Beleaguered Norwegian Air (NAS.OL) has announced that it could be out of cash in the first quarter of 2021 if the coronavirus pandemic continues to ravage the airline industry.

By the end of September 2020, cash equivalents for the airline were NOK3.4bn (approx. $376m, £285m), a decrease of nearly NOK1.6bn from June 2020, according to the company’s Q3 2020 earnings report.

The airline’s probability to continue operations in Q1 2021 is dependent on additional capital.

“Our third-quarter results clearly show that the effects of the global COVID-19 pandemic continue to heavily impact our operations and financial position,” said Jacob Schram, Norwegian Air chief executive. “Norwegian is dependent on additional working capital to continue operating through the first quarter of 2021 and beyond.”

Norwegian Air appealed to the Norway government for more state support in November 2020. The plea was rejected because it was too much of a risk to take. The airline had lost nearly 99% of the value of its shares since January 2020.

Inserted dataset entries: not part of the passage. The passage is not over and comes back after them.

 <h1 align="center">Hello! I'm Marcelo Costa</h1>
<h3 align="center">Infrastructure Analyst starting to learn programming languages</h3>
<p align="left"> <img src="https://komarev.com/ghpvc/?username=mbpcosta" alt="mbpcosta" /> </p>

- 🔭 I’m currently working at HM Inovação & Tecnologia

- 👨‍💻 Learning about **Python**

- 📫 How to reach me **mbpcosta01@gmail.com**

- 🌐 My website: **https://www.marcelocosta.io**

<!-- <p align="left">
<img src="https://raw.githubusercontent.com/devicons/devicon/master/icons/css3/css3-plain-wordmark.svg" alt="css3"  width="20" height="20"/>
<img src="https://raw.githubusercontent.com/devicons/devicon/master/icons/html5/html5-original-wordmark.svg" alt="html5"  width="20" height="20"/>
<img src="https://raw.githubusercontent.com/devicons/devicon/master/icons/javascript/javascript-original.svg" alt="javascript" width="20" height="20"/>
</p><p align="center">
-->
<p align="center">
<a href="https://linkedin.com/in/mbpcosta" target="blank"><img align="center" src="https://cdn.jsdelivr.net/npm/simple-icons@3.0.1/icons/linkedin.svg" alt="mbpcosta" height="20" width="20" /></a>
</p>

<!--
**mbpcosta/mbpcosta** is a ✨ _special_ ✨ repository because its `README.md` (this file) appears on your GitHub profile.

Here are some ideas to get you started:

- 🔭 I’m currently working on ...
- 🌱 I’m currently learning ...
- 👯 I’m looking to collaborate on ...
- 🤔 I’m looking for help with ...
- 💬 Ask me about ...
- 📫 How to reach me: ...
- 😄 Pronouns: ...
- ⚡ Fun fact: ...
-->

The airline said funding could come from refinancing, sale of assets and aircraft, and conversion of debt to equity. However, this is under probability as aircraft leasing companies own more than half of the airline’s fleets after exchanging earlier debts for equity, said a source familiar with the matter.

“Norwegian was a credit red light for lessors even before Covid,” the source said. Adding that, lessors joined initially because liquidation wasn’t enough and to prevent the aircraft from being sold into a strained market.

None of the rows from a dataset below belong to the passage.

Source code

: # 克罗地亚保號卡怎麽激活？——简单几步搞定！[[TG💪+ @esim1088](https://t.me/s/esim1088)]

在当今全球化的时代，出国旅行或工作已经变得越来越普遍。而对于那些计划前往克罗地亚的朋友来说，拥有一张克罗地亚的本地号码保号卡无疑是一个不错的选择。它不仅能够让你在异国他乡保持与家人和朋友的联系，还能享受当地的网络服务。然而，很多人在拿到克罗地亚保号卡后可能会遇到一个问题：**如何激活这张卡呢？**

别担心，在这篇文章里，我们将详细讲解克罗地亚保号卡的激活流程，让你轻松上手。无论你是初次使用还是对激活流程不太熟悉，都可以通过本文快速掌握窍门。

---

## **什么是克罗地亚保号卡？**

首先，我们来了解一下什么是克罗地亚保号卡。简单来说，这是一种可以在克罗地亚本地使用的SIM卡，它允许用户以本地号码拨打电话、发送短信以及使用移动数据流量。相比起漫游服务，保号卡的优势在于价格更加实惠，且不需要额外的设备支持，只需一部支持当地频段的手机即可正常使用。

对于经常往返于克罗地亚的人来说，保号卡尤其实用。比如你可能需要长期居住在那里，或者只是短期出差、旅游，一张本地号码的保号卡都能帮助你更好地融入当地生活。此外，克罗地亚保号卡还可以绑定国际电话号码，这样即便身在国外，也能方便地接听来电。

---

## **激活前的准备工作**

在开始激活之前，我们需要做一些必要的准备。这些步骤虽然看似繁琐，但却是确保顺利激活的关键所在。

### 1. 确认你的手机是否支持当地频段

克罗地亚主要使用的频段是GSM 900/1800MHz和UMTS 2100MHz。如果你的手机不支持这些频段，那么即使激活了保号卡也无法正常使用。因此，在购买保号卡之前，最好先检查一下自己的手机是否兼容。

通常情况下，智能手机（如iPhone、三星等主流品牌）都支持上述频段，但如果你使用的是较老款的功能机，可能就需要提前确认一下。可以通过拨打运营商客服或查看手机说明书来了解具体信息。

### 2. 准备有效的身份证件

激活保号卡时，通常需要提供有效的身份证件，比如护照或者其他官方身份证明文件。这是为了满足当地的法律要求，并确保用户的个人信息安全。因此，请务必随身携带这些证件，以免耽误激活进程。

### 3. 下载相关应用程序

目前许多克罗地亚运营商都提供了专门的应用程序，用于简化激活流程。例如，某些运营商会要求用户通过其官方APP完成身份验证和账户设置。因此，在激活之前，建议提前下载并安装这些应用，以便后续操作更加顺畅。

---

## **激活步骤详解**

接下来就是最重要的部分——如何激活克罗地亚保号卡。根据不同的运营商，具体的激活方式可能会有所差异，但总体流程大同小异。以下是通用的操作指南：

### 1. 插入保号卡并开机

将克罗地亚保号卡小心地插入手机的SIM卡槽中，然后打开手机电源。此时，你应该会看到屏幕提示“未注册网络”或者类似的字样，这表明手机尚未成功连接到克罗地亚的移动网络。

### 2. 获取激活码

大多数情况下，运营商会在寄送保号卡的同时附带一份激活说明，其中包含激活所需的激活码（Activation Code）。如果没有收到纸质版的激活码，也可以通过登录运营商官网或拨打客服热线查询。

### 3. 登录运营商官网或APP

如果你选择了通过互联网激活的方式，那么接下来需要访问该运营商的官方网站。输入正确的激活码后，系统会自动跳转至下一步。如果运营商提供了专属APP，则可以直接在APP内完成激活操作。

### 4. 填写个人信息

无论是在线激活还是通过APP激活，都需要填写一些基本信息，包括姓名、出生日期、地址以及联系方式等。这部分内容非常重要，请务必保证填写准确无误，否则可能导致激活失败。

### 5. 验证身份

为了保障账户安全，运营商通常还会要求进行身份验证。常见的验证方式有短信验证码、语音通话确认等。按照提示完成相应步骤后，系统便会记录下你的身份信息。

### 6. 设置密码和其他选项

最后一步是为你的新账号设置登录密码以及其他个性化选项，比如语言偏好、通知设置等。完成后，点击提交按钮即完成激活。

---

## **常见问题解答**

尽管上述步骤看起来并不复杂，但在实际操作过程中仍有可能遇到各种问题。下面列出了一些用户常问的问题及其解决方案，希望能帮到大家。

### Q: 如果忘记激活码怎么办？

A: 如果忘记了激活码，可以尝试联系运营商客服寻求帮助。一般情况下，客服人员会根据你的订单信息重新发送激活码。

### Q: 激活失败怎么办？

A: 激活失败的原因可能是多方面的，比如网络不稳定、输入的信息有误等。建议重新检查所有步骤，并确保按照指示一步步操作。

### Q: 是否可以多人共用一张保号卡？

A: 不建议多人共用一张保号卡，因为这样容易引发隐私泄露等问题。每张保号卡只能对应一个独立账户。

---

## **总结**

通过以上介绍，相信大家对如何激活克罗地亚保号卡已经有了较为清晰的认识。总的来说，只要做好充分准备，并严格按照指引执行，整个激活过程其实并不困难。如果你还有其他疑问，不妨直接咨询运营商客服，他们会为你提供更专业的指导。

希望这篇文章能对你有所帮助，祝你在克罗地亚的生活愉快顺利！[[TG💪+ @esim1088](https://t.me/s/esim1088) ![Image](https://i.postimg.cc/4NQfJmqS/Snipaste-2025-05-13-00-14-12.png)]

The airline’s operating loss was NOK2.8 billion in three months from July to September, a decrease from NOK3 billion from the same period a year ago. By the end of the third quarter, the airline had overall debt and liabilities of NOK66.8 billion due to its swift expansion. This made it more vulnerable to the impact of Covid-19.

The airline said it would furlough an additional 1,600 staff, down from a pre-pandemic 10,000, leaving only 600 people working. It also said it will only fly 12 domestic routes.

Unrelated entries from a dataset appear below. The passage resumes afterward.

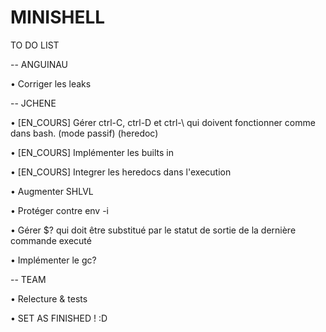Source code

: # MINISHELL
TO DO LIST

-- ANGUINAU

• Corriger les leaks

-- JCHENE

• [EN_COURS] Gérer ctrl-C, ctrl-D et ctrl-\ qui doivent fonctionner comme dans bash. (mode passif) (heredoc)

• [EN_COURS] Implémenter les builts in

• [EN_COURS] Integrer les heredocs dans l'execution

• Augmenter SHLVL

• Protéger contre env -i

• Gérer $? qui doit être substitué par le statut de sortie de la dernière commande executé

• Implémenter le gc?

-- TEAM

• Relecture & tests

• SET AS FINISHED ! :D
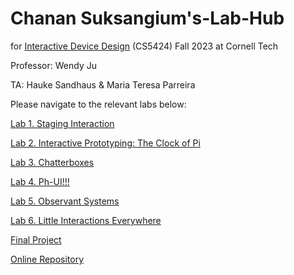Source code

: # Chanan Suksangium's-Lab-Hub
for [Interactive Device Design](https://github.com/FAR-Lab/Developing-and-Designing-Interactive-Devices/) (CS5424) Fall 2023 at Cornell Tech

Professor: Wendy Ju


TA: Hauke Sandhaus & Maria Teresa Parreira

Please navigate to the relevant labs below:

[Lab 1. Staging Interaction](Lab%201/)

[Lab 2. Interactive Prototyping: The Clock of Pi](Lab%202/)

[Lab 3. Chatterboxes](Lab%203/)

[Lab 4. Ph-UI!!!](Lab%204/)

[Lab 5. Observant Systems](Lab%205/)

[Lab 6. Little Interactions Everywhere](Lab%206/)

[Final Project](https://github.com/csuksangium/Interactive-Lab-Hub/blob/Fall2023/Final%20Project/README.md)

[Online Repository](https://github.com/FAR-Lab/Developing-and-Designing-Interactive-Devices/blob/2023Fall/FinalProject.md)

“The capacity was 93% lower than last year with a load factor of 55.3%. On average Norwegian operated 21 aircraft in October, mainly on domestic routes in Norway,” the company said.

Norwegian Air is known for creating low-cost routes over the Atlantic. Its swift expansion before the Covid-19 pandemic has left the company swimming in debt. By mid-2020, the company had nearly $8 billion worth of debt.